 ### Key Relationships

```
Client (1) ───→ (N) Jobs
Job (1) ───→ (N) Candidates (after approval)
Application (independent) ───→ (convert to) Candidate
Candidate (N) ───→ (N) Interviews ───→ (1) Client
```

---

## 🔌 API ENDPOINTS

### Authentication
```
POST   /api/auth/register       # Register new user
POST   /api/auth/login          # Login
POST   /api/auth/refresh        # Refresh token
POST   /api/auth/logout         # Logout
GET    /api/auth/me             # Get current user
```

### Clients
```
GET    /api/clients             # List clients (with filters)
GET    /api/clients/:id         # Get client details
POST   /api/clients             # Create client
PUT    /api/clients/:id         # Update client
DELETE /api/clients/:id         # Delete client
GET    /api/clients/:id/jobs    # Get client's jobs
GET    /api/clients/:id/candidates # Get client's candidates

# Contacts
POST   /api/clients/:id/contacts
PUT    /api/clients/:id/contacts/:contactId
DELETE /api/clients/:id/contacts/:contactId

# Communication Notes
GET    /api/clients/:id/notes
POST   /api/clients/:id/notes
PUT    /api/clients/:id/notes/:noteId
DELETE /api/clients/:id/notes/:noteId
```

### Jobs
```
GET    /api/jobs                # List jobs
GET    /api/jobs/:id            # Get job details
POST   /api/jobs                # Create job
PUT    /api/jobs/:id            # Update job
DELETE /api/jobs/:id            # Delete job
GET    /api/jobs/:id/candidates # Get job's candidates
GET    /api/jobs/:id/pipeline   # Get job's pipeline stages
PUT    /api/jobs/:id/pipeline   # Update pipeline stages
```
************
■ **Problem to solve**:
Give every line of the material again, exactly.

■ **Task output**:
 ### Key Relationships

```
Client (1) ───→ (N) Jobs
Job (1) ───→ (N) Candidates (after approval)
Application (independent) ───→ (convert to) Candidate
Candidate (N) ───→ (N) Interviews ───→ (1) Client
```

---

## 🔌 API ENDPOINTS

### Authentication
```
POST   /api/auth/register       # Register new user
POST   /api/auth/login          # Login
POST   /api/auth/refresh        # Refresh token
POST   /api/auth/logout         # Logout
GET    /api/auth/me             # Get current user
```

### Clients
```
GET    /api/clients             # List clients (with filters)
GET    /api/clients/:id         # Get client details
POST   /api/clients             # Create client
PUT    /api/clients/:id         # Update client
DELETE /api/clients/:id         # Delete client
GET    /api/clients/:id/jobs    # Get client's jobs
GET    /api/clients/:id/candidates # Get client's candidates

# Contacts
POST   /api/clients/:id/contacts
PUT    /api/clients/:id/contacts/:contactId
DELETE /api/clients/:id/contacts/:contactId

# Communication Notes
GET    /api/clients/:id/notes
POST   /api/clients/:id/notes
PUT    /api/clients/:id/notes/:noteId
DELETE /api/clients/:id/notes/:noteId
```

### Jobs
```
GET    /api/jobs                # List jobs
GET    /api/jobs/:id            # Get job details
POST   /api/jobs                # Create job
PUT    /api/jobs/:id            # Update job
DELETE /api/jobs/:id            # Delete job
GET    /api/jobs/:id/candidates # Get job's candidates
GET    /api/jobs/:id/pipeline   # Get job's pipeline stages
PUT    /api/jobs/:id/pipeline   # Update pipeline stages
```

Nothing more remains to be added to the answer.